Exercise inputs below:

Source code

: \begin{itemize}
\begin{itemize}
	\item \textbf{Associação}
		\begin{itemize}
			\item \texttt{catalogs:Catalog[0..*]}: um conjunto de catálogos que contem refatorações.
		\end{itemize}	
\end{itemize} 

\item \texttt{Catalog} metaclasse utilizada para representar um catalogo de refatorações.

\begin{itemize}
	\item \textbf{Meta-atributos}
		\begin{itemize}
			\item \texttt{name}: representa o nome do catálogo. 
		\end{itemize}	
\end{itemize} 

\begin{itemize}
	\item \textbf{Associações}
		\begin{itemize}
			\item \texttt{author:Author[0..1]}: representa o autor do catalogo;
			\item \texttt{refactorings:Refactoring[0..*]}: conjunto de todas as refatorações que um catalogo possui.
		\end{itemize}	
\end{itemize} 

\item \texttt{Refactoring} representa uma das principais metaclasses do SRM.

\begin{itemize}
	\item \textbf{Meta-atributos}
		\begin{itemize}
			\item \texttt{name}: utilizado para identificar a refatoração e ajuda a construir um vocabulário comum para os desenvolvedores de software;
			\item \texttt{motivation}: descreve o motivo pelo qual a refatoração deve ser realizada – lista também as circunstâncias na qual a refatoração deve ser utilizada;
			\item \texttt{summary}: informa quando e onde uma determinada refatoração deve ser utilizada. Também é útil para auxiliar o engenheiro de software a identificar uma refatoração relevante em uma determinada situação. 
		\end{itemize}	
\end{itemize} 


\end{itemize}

End of Exercise inputs.

• _Directions for this task_
Once more, write out the records exactly as they are.

• _Answer to this problem_
Source code

: \begin{itemize}
\begin{itemize}
	\item \textbf{Associação}
		\begin{itemize}
			\item \texttt{catalogs:Catalog[0..*]}: um conjunto de catálogos que contem refatorações.
		\end{itemize}	
\end{itemize} 

\item \texttt{Catalog} metaclasse utilizada para representar um catalogo de refatorações.

\begin{itemize}
	\item \textbf{Meta-atributos}
		\begin{itemize}
			\item \texttt{name}: representa o nome do catálogo. 
		\end{itemize}	
\end{itemize} 

\begin{itemize}
	\item \textbf{Associações}
		\begin{itemize}
			\item \texttt{author:Author[0..1]}: representa o autor do catalogo;
			\item \texttt{refactorings:Refactoring[0..*]}: conjunto de todas as refatorações que um catalogo possui.
		\end{itemize}	
\end{itemize} 

\item \texttt{Refactoring} representa uma das principais metaclasses do SRM.

\begin{itemize}
	\item \textbf{Meta-atributos}
		\begin{itemize}
			\item \texttt{name}: utilizado para identificar a refatoração e ajuda a construir um vocabulário comum para os desenvolvedores de software;
			\item \texttt{motivation}: descreve o motivo pelo qual a refatoração deve ser realizada – lista também as circunstâncias na qual a refatoração deve ser utilizada;
			\item \texttt{summary}: informa quando e onde uma determinada refatoração deve ser utilizada. Também é útil para auxiliar o engenheiro de software a identificar uma refatoração relevante em uma determinada situação. 
		\end{itemize}	
\end{itemize} 


\end{itemize}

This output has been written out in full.